Problem statement: Find and copy every line in the records that includes the string "asteroids".

Material for the task:
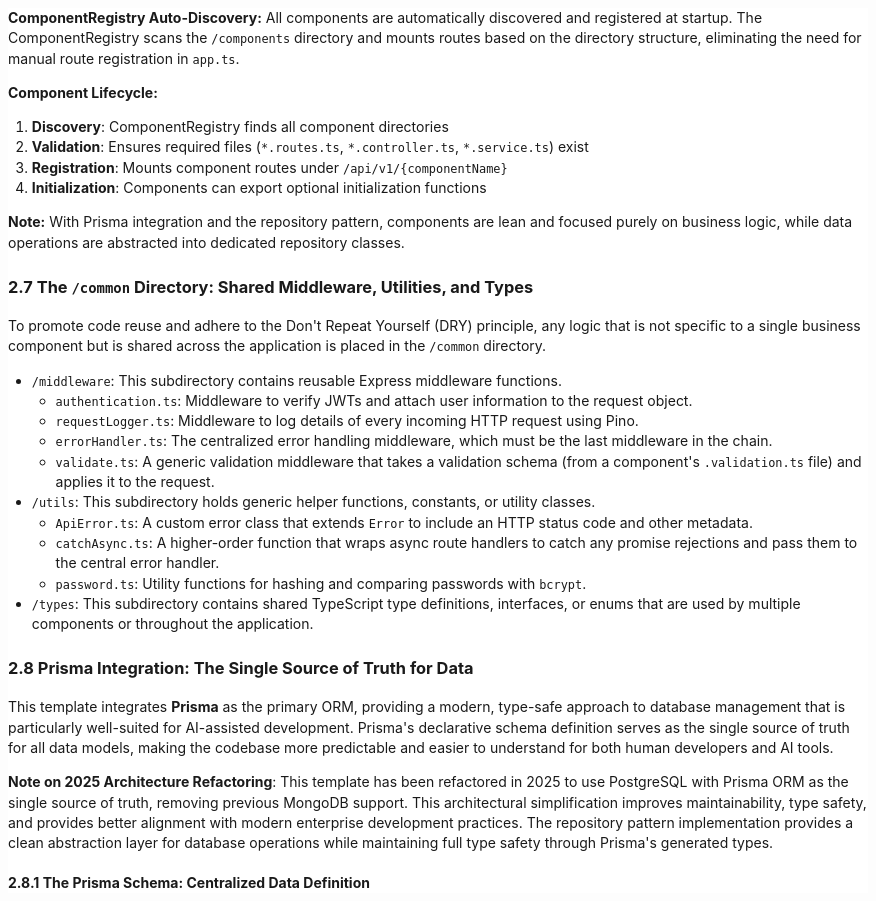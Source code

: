 **ComponentRegistry Auto-Discovery:**
All components are automatically discovered and registered at startup. The ComponentRegistry scans the `/components` directory and mounts routes based on the directory structure, eliminating the need for manual route registration in `app.ts`.

**Component Lifecycle:**
1. **Discovery**: ComponentRegistry finds all component directories
2. **Validation**: Ensures required files (`*.routes.ts`, `*.controller.ts`, `*.service.ts`) exist  
3. **Registration**: Mounts component routes under `/api/v1/{componentName}`
4. **Initialization**: Components can export optional initialization functions

**Note:** With Prisma integration and the repository pattern, components are lean and focused purely on business logic, while data operations are abstracted into dedicated repository classes.

### **2.7 The `/common` Directory: Shared Middleware, Utilities, and Types**

To promote code reuse and adhere to the Don't Repeat Yourself (DRY) principle, any logic that is not specific to a single business component but is shared across the application is placed in the `/common` directory.

* `/middleware`: This subdirectory contains reusable Express middleware functions.  
  * `authentication.ts`: Middleware to verify JWTs and attach user information to the request object.  
  * `requestLogger.ts`: Middleware to log details of every incoming HTTP request using Pino.  
  * `errorHandler.ts`: The centralized error handling middleware, which must be the last middleware in the chain.  
  * `validate.ts`: A generic validation middleware that takes a validation schema (from a component's `.validation.ts` file) and applies it to the request.  
* `/utils`: This subdirectory holds generic helper functions, constants, or utility classes.  
  * `ApiError.ts`: A custom error class that extends `Error` to include an HTTP status code and other metadata.  
  * `catchAsync.ts`: A higher-order function that wraps async route handlers to catch any promise rejections and pass them to the central error handler.  
  * `password.ts`: Utility functions for hashing and comparing passwords with `bcrypt`.  
* `/types`: This subdirectory contains shared TypeScript type definitions, interfaces, or enums that are used by multiple components or throughout the application.

### **2.8 Prisma Integration: The Single Source of Truth for Data**

This template integrates **Prisma** as the primary ORM, providing a modern, type-safe approach to database management that is particularly well-suited for AI-assisted development. Prisma's declarative schema definition serves as the single source of truth for all data models, making the codebase more predictable and easier to understand for both human developers and AI tools.

**Note on 2025 Architecture Refactoring**: This template has been refactored in 2025 to use PostgreSQL with Prisma ORM as the single source of truth, removing previous MongoDB support. This architectural simplification improves maintainability, type safety, and provides better alignment with modern enterprise development practices. The repository pattern implementation provides a clean abstraction layer for database operations while maintaining full type safety through Prisma's generated types.

#### **2.8.1 The Prisma Schema: Centralized Data Definition**
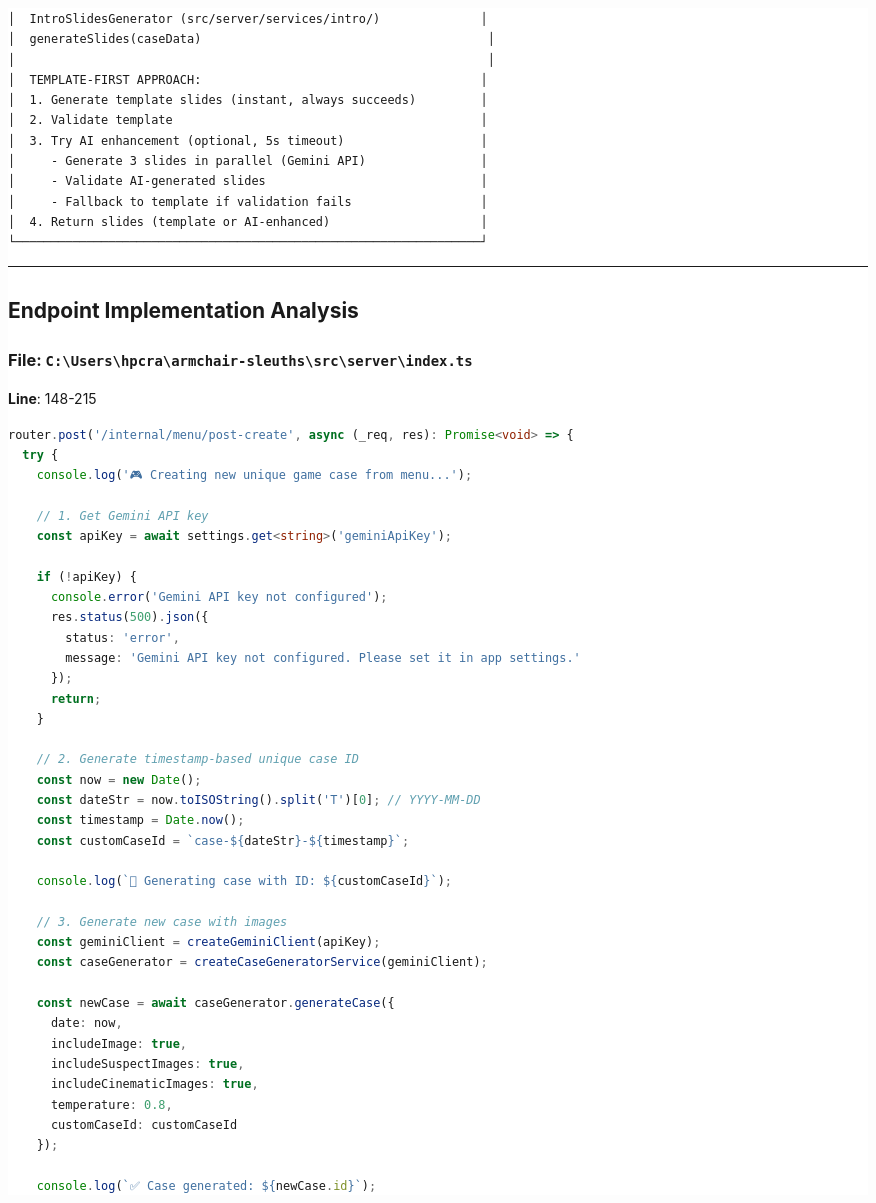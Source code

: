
 ```
│  IntroSlidesGenerator (src/server/services/intro/)              │
│  generateSlides(caseData)                                        │
│                                                                  │
│  TEMPLATE-FIRST APPROACH:                                       │
│  1. Generate template slides (instant, always succeeds)         │
│  2. Validate template                                           │
│  3. Try AI enhancement (optional, 5s timeout)                   │
│     - Generate 3 slides in parallel (Gemini API)                │
│     - Validate AI-generated slides                              │
│     - Fallback to template if validation fails                  │
│  4. Return slides (template or AI-enhanced)                     │
└─────────────────────────────────────────────────────────────────┘
```

---

## Endpoint Implementation Analysis

### File: `C:\Users\hpcra\armchair-sleuths\src\server\index.ts`

**Line**: 148-215

```typescript
router.post('/internal/menu/post-create', async (_req, res): Promise<void> => {
  try {
    console.log('🎮 Creating new unique game case from menu...');

    // 1. Get Gemini API key
    const apiKey = await settings.get<string>('geminiApiKey');

    if (!apiKey) {
      console.error('Gemini API key not configured');
      res.status(500).json({
        status: 'error',
        message: 'Gemini API key not configured. Please set it in app settings.'
      });
      return;
    }

    // 2. Generate timestamp-based unique case ID
    const now = new Date();
    const dateStr = now.toISOString().split('T')[0]; // YYYY-MM-DD
    const timestamp = Date.now();
    const customCaseId = `case-${dateStr}-${timestamp}`;

    console.log(`📝 Generating case with ID: ${customCaseId}`);

    // 3. Generate new case with images
    const geminiClient = createGeminiClient(apiKey);
    const caseGenerator = createCaseGeneratorService(geminiClient);

    const newCase = await caseGenerator.generateCase({
      date: now,
      includeImage: true,
      includeSuspectImages: true,
      includeCinematicImages: true,
      temperature: 0.8,
      customCaseId: customCaseId
    });

    console.log(`✅ Case generated: ${newCase.id}`);

```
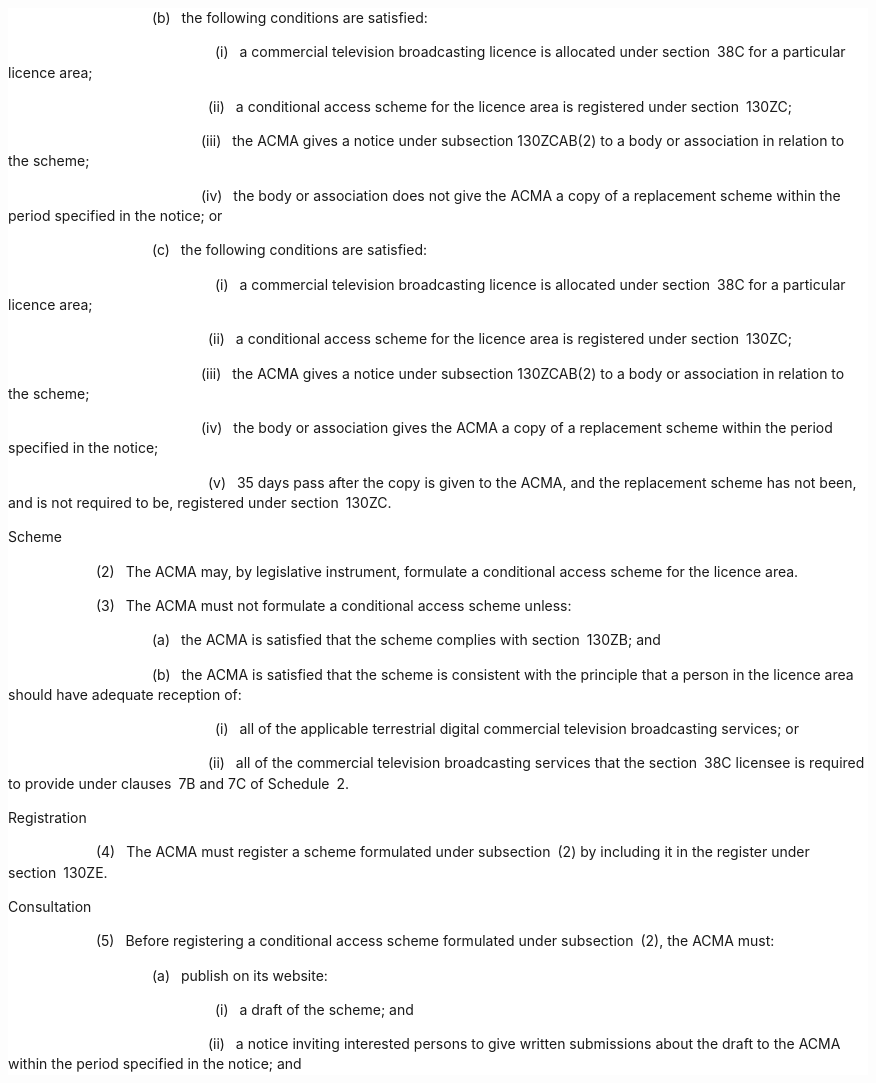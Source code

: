                      (b)  the following conditions are satisfied:

                              (i)  a commercial television broadcasting licence is allocated under section 38C for a particular licence area;

                             (ii)  a conditional access scheme for the licence area is registered under section 130ZC;

                            (iii)  the ACMA gives a notice under subsection 130ZCAB(2) to a body or association in relation to the scheme;

                            (iv)  the body or association does not give the ACMA a copy of a replacement scheme within the period specified in the notice; or

                     (c)  the following conditions are satisfied:

                              (i)  a commercial television broadcasting licence is allocated under section 38C for a particular licence area;

                             (ii)  a conditional access scheme for the licence area is registered under section 130ZC;

                            (iii)  the ACMA gives a notice under subsection 130ZCAB(2) to a body or association in relation to the scheme;

                            (iv)  the body or association gives the ACMA a copy of a replacement scheme within the period specified in the notice;

                             (v)  35 days pass after the copy is given to the ACMA, and the replacement scheme has not been, and is not required to be, registered under section 130ZC.

Scheme

             (2)  The ACMA may, by legislative instrument, formulate a conditional access scheme for the licence area.

             (3)  The ACMA must not formulate a conditional access scheme unless:

                     (a)  the ACMA is satisfied that the scheme complies with section 130ZB; and

                     (b)  the ACMA is satisfied that the scheme is consistent with the principle that a person in the licence area should have adequate reception of:

                              (i)  all of the applicable terrestrial digital commercial television broadcasting services; or

                             (ii)  all of the commercial television broadcasting services that the section 38C licensee is required to provide under clauses 7B and 7C of Schedule 2.

Registration

             (4)  The ACMA must register a scheme formulated under subsection (2) by including it in the register under section 130ZE.

Consultation

             (5)  Before registering a conditional access scheme formulated under subsection (2), the ACMA must:

                     (a)  publish on its website:

                              (i)  a draft of the scheme; and

                             (ii)  a notice inviting interested persons to give written submissions about the draft to the ACMA within the period specified in the notice; and
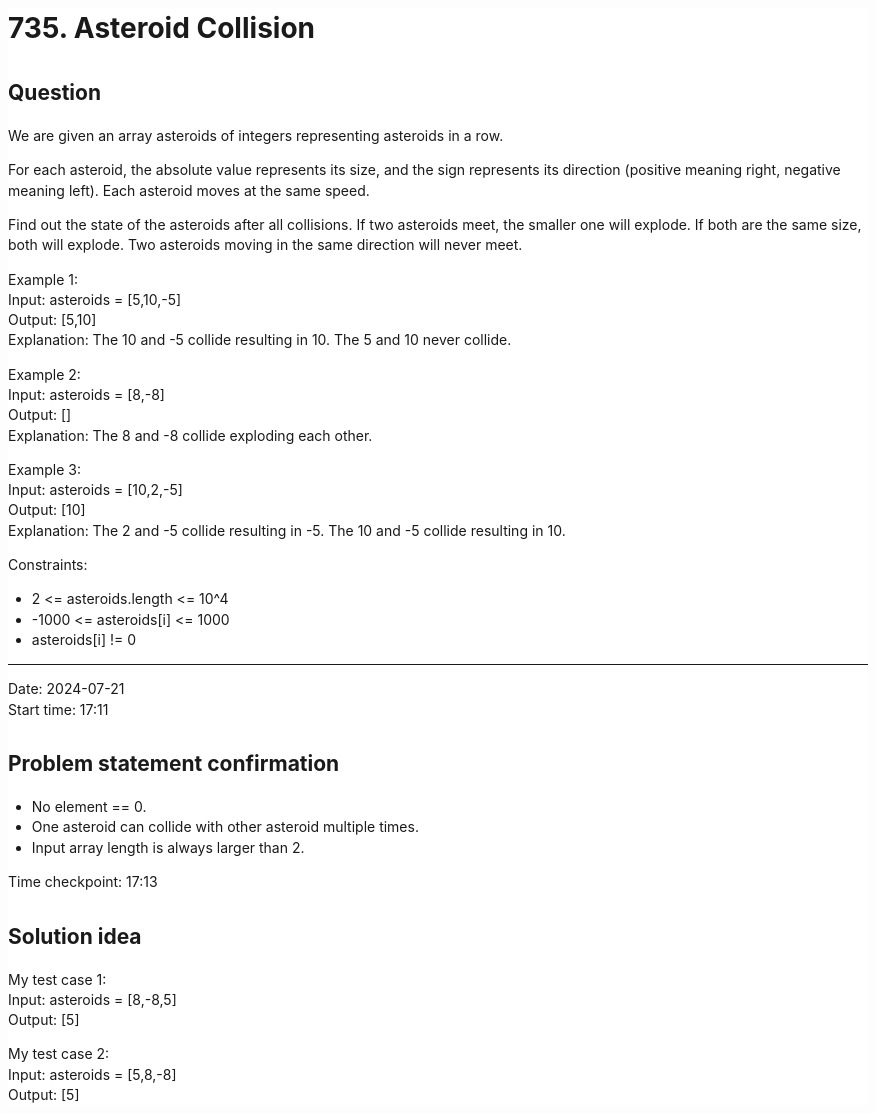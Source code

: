 # 735. Asteroid Collision

## Question

We are given an array asteroids of integers representing asteroids in a row.  

For each asteroid, the absolute value represents its size, and the sign represents its direction (positive meaning right, negative meaning left). Each asteroid moves at the same speed.  

Find out the state of the asteroids after all collisions. If two asteroids meet, the smaller one will explode. If both are the same size, both will explode. Two asteroids moving in the same direction will never meet.  

Example 1:  
Input: asteroids = [5,10,-5]  
Output: [5,10]  
Explanation: The 10 and -5 collide resulting in 10. The 5 and 10 never collide.  

Example 2:  
Input: asteroids = [8,-8]  
Output: []  
Explanation: The 8 and -8 collide exploding each other.  

Example 3:  
Input: asteroids = [10,2,-5]  
Output: [10]  
Explanation: The 2 and -5 collide resulting in -5. The 10 and -5 collide resulting in 10.  

Constraints:  
- 2 <= asteroids.length <= 10^4
- -1000 <= asteroids[i] <= 1000
- asteroids[i] != 0

---
Date: 2024-07-21  
Start time: 17:11  

## Problem statement confirmation

- No element == 0.
- One asteroid can collide with other asteroid multiple times.
- Input array length is always larger than 2.

Time checkpoint: 17:13 

## Solution idea

My test case 1:  
Input: asteroids = [8,-8,5]  
Output: [5]  

My test case 2:  
Input: asteroids = [5,8,-8]  
Output: [5]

Response below:
We are given an array asteroids of integers representing asteroids in a row.  
Find out the state of the asteroids after all collisions. If two asteroids meet, the smaller one will explode. If both are the same size, both will explode. Two asteroids moving in the same direction will never meet.  
Input: asteroids = [5,10,-5]  
Input: asteroids = [8,-8]  
Input: asteroids = [10,2,-5]  
- 2 <= asteroids.length <= 10^4
- -1000 <= asteroids[i] <= 1000
- asteroids[i] != 0
Input: asteroids = [8,-8,5]  
Input: asteroids = [5,8,-8]  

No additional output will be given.